Data extracted from a collection:
= = =

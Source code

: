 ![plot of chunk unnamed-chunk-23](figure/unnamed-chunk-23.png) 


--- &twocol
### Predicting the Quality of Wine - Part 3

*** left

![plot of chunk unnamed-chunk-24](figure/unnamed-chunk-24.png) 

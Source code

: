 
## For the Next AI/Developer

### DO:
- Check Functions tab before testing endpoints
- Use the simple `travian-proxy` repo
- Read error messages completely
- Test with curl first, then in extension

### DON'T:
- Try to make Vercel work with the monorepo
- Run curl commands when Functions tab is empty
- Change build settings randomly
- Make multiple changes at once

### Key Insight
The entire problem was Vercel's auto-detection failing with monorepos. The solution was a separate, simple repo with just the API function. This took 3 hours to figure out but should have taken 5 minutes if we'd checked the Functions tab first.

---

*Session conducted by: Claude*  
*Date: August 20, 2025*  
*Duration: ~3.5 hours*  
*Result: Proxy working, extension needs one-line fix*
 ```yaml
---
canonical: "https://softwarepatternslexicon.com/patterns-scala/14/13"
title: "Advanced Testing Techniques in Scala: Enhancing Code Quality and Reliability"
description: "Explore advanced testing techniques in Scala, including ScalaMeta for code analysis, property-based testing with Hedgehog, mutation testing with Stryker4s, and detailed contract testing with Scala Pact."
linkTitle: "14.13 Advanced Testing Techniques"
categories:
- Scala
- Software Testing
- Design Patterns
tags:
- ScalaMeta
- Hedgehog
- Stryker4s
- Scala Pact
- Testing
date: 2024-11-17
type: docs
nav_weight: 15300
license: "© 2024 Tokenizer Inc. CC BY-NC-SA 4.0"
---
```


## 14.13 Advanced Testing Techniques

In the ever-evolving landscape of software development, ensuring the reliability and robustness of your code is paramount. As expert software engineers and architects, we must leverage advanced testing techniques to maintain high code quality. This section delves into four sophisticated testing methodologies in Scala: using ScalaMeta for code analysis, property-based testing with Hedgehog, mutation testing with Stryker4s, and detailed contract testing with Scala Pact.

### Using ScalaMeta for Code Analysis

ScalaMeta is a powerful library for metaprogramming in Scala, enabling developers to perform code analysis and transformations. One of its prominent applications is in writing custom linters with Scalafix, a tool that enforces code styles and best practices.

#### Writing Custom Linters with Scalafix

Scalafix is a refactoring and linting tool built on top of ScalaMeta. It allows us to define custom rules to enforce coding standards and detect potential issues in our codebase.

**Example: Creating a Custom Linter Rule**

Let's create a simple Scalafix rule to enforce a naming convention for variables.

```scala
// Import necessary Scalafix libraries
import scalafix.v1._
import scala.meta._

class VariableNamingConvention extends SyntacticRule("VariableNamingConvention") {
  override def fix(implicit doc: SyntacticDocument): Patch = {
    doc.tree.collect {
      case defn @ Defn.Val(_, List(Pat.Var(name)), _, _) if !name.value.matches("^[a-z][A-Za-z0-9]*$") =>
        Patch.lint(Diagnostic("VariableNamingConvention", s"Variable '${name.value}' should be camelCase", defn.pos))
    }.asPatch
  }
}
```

= = =

Your task is to copy every line in the entries that holds the string "curl".

- Test with curl first, then in extension
- Run curl commands when Functions tab is empty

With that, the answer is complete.